(Source records)
┌──

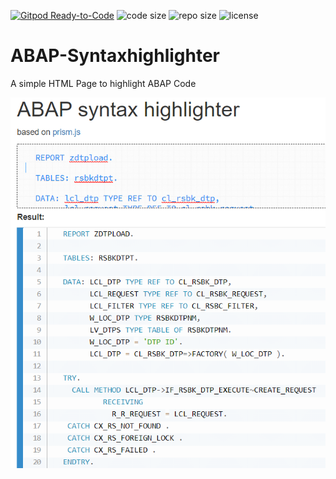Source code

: [![Gitpod Ready-to-Code](https://img.shields.io/badge/Gitpod-Ready--to--Code-blue?logo=gitpod)](https://gitpod.io/#https://github.com/harry2303/ABAP-Syntaxhighlighter) 
![code size](https://img.shields.io/github/languages/code-size/harry2303/ABAP-Syntaxhighlighter.svg)
![repo size](https://img.shields.io/github/repo-size/harry2303/ABAP-Syntaxhighlighter.svg)
![license](https://img.shields.io/github/license/harry2303/ABAP-Syntaxhighlighter.svg)
# ABAP-Syntaxhighlighter
A simple HTML Page to highlight ABAP Code

![abap-example](abap-example.png)
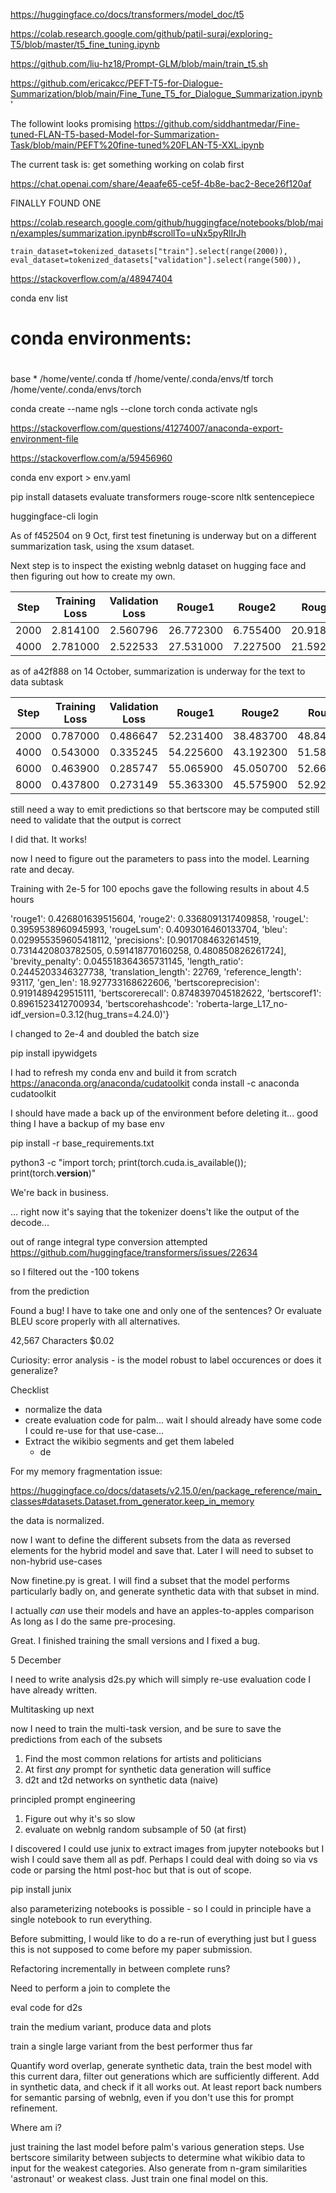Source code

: https://huggingface.co/docs/transformers/model_doc/t5

https://colab.research.google.com/github/patil-suraj/exploring-T5/blob/master/t5_fine_tuning.ipynb


https://github.com/liu-hz18/Prompt-GLM/blob/main/train_t5.sh

https://github.com/ericakcc/PEFT-T5-for-Dialogue-Summarization/blob/main/Fine_Tune_T5_for_Dialogue_Summarization.ipynb
'

The followint looks promising
https://github.com/siddhantmedar/Fine-tuned-FLAN-T5-based-Model-for-Summarization-Task/blob/main/PEFT%20fine-tuned%20FLAN-T5-XXL.ipynb


The current task is: get something working on colab first


https://chat.openai.com/share/4eaafe65-ce5f-4b8e-bac2-8ece26f120af


FINALLY FOUND ONE

https://colab.research.google.com/github/huggingface/notebooks/blob/main/examples/summarization.ipynb#scrollTo=uNx5pyRlIrJh


    train_dataset=tokenized_datasets["train"].select(range(2000)),
    eval_dataset=tokenized_datasets["validation"].select(range(500)),

https://stackoverflow.com/a/48947404

 conda env list
# conda environments:
#
base                  *  /home/vente/.conda
tf                       /home/vente/.conda/envs/tf
torch                    /home/vente/.conda/envs/torch
    
conda create --name ngls --clone torch
conda activate ngls

https://stackoverflow.com/questions/41274007/anaconda-export-environment-file

https://stackoverflow.com/a/59456960

 conda env export > env.yaml


 pip install datasets evaluate transformers rouge-score nltk sentencepiece



 huggingface-cli login


 As of f452504 on 9 Oct, first test finetuning is underway but on a different summarization task, using the xsum dataset.

 Next step is to inspect the existing webnlg dataset on hugging face and then figuring out how to create my own.

|   Step   | Training Loss | Validation Loss | Rouge1   | Rouge2   | Rougel  | Rougelsum | Gen Len   |
|:--------:|:-------------:|:---------------:|:--------:|:--------:|:-------:|:---------:|:---------:|
|  2000    |   2.814100    |     2.560796    | 26.772300 | 6.755400 | 20.918600 | 20.911200  | 18.814300 |
|  4000    |   2.781000    |     2.522533    | 27.531000 | 7.227500 | 21.592400 | 21.588700  | 18.840200 |


as of a42f888 on 14 October, summarization is underway for the text to data subtask

|   Step   | Training Loss | Validation Loss | Rouge1   | Rouge2   | Rougel  | Rougelsum | Gen Len   |
|:--------:|:-------------:|:---------------:|:--------:|:--------:|:-------:|:---------:|:---------:|
|  2000    |   0.787000    |     0.486647    | 52.231400 | 38.483700 | 48.844900 | 48.861900  | 18.172300 |
|  4000    |   0.543000    |     0.335245    | 54.225600 | 43.192300 | 51.581900 | 51.527400  | 18.126600 |
|  6000    |   0.463900    |     0.285747    | 55.065900 | 45.050700 | 52.667100 | 52.642300  | 18.132800 |
|  8000    |   0.437800    |     0.273149    | 55.363300 | 45.575900 | 52.929100 | 52.901400  | 18.139000 |


still need a way to emit predictions so that bertscore may be computed
still need to validate that the output is correct

I did that. It works!


now I need to figure out the parameters to pass into the model. Learning rate and decay. 


Training with 2e-5 for 100 epochs gave the following results in about 4.5 hours

'rouge1': 0.426801639515604, 'rouge2': 0.3368091317409858, 'rougeL': 0.3959538960945993, 'rougeLsum': 0.4093016460133704, 'bleu': 0.029955359605418112, 'precisions': [0.9017084632614519, 0.7314420803782505, 0.591418770160258, 0.480850826261724], 'brevity_penalty': 0.045518364365731145, 'length_ratio': 0.2445203346327738, 'translation_length': 22769, 'reference_length': 93117, 'gen_len': 18.927733168622606, 'bertscoreprecision': 0.9191489429515111, 'bertscorerecall': 0.8748397045182622, 'bertscoref1': 0.8961523412700934, 'bertscorehashcode': 'roberta-large_L17_no-idf_version=0.3.12(hug_trans=4.24.0)'}

I changed to 2e-4 and doubled the batch size


pip install ipywidgets


I had to refresh my conda env and build it from scratch https://anaconda.org/anaconda/cudatoolkit
conda install -c anaconda cudatoolkit


I should have made a back up of the environment before deleting it...
good thing I have a backup of my base env

pip install -r base_requirements.txt

python3 -c "import torch; print(torch.cuda.is_available()); print(torch.__version__)"

We're back in business.

...
right now it's saying that the tokenizer doens't like the output
of the decode...

out of range integral type conversion attempted
https://github.com/huggingface/transformers/issues/22634

so I filtered out the -100 tokens

from the prediction


Found a bug! I have to take one and only one of the sentences?
Or evaluate BLEU score properly with all alternatives.



42,567 Characters	$0.02
 

Curiosity: error analysis - is the model robust to label occurences or does it generalize?

Checklist

- normalize the data
- create evaluation code for palm... wait I should already have some code I could re-use for that use-case...
- Extract the wikibio segments and get them labeled
    - de


For my memory fragmentation issue:

https://huggingface.co/docs/datasets/v2.15.0/en/package_reference/main_classes#datasets.Dataset.from_generator.keep_in_memory


the data is normalized. 

now I want to define the different subsets from the data as reversed elements for the hybrid model and save that. Later I will need to subset to non-hybrid use-cases


Now finetine.py is great. I will find a subset that the model performs particularly badly on, and generate synthetic data with that subset in mind.


I actually _can_ use their models and have an apples-to-apples comparison
As long as I do the same pre-procesing.


Great. I finished training the small versions and I fixed a bug.

5 December

I need to write analysis d2s.py which will simply re-use evaluation code I have already written.



Multitasking up next

now I need to train the multi-task version, and be sure to save
the predictions from each of the subsets




1. Find the most common relations for artists and politicians
1. At first _any_ prompt for synthetic data generation will suffice
1. d2t and t2d networks on synthetic data (naive)


principled prompt engineering
1. Figure out why it's so slow
1. evaluate on webnlg random subsample of 50 (at first)


I discovered I could use junix to extract images from jupyter notebooks
but I wish I could save them all as pdf. Perhaps I could deal with doing so via vs code
or parsing the html post-hoc but that is out of scope.

pip install junix


also parameterizing notebooks is possible - so I could in principle have a single
notebook to run everything.


Before submitting, I would like to do a re-run of everything
just but I guess this is not supposed to come before my paper submission.


Refactoring incrementally in between complete runs?


Need to perform a join to complete the 


eval code for d2s

train the medium variant, produce data and plots

train a single large variant from the best performer thus far

Quantify word overlap, generate synthetic data, train the best model with this current dara, filter out generations which are sufficiently different. Add in synthetic data, and check if it all works out. At least report back numbers for semantic parsing of webnlg, even if you don't use this for prompt refinement.


Where am i? 

just training the last model before palm's various generation steps. Use bertscore similarity between subjects to determine what wikibio data to input for the weakest categories. Also generate from n-gram similarities 'astronaut' or weakest class. Just train one final model on this.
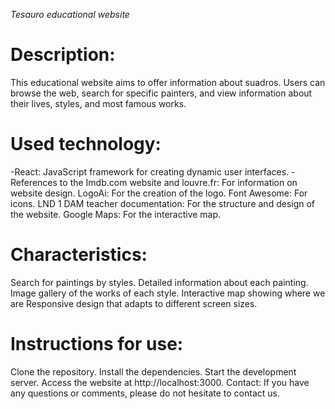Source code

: <em>Tesauro educational website</em>
<h1>Description:</h1>
This educational website aims to offer information about suadros. Users can browse the web, search for specific painters, and view information about their lives, styles, and most famous works.

<h1>Used technology:</h1>
-React: JavaScript framework for creating dynamic user interfaces.
-References to the Imdb.com website and louvre.fr: For information on website design.
LogoAi: For the creation of the logo.
Font Awesome: For icons.
LND 1 DAM teacher documentation: For the structure and design of the website.
Google Maps: For the interactive map.
<h1>Characteristics:</h1>
Search for paintings by styles.
Detailed information about each painting.
Image gallery of the works of each style.
Interactive map showing where we are
Responsive design that adapts to different screen sizes.
<h1>Instructions for use:</h1>
Clone the repository.
Install the dependencies.
Start the development server.
Access the website at http://localhost:3000.
Contact:
If you have any questions or comments, please do not hesitate to contact us.
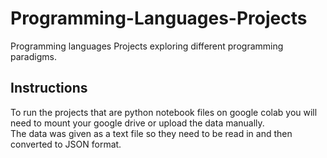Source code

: # Programming-Languages-Projects
Programming languages Projects exploring different programming paradigms.

## Instructions
To run the projects that are python notebook files on google colab you will need to mount your google drive or upload the data manually.  
The data was given as a text file so they need to be read in and then converted to JSON format.
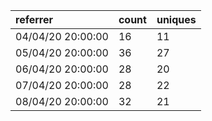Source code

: | referrer          | count | uniques |
| :---------------- | :---- | :------ |
| 04/04/20 20:00:00 | 16    | 11      |
| 05/04/20 20:00:00 | 36    | 27      |
| 06/04/20 20:00:00 | 28    | 20      |
| 07/04/20 20:00:00 | 28    | 22      |
| 08/04/20 20:00:00 | 32    | 21      |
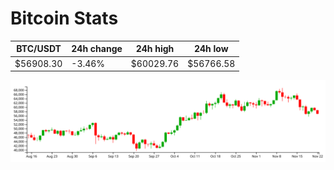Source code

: # Bitcoin Stats

BTC/USDT|24h change|24h high|24h low|
|---|---|---|---|
|$56908.30|-3.46%|$60029.76|$56766.58|

<img src="./chart.svg">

└──

▸ **Activity**
The lines to be transcribed are those from the first line of the data above through the line holding "The current task", inclusive; copy them exactly and only, leaving out the pictures.

▸ **Reply**
Source code

: [![Gitpod Ready-to-Code](https://img.shields.io/badge/Gitpod-Ready--to--Code-blue?logo=gitpod)](https://gitpod.io/#https://github.com/harry2303/ABAP-Syntaxhighlighter) 
![code size](https://img.shields.io/github/languages/code-size/harry2303/ABAP-Syntaxhighlighter.svg)
![repo size](https://img.shields.io/github/repo-size/harry2303/ABAP-Syntaxhighlighter.svg)
![license](https://img.shields.io/github/license/harry2303/ABAP-Syntaxhighlighter.svg)
# ABAP-Syntaxhighlighter
A simple HTML Page to highlight ABAP Code

![abap-example](abap-example.png)
Source code

: https://huggingface.co/docs/transformers/model_doc/t5

https://colab.research.google.com/github/patil-suraj/exploring-T5/blob/master/t5_fine_tuning.ipynb


https://github.com/liu-hz18/Prompt-GLM/blob/main/train_t5.sh

https://github.com/ericakcc/PEFT-T5-for-Dialogue-Summarization/blob/main/Fine_Tune_T5_for_Dialogue_Summarization.ipynb
'

The followint looks promising
https://github.com/siddhantmedar/Fine-tuned-FLAN-T5-based-Model-for-Summarization-Task/blob/main/PEFT%20fine-tuned%20FLAN-T5-XXL.ipynb


The current task is: get something working on colab first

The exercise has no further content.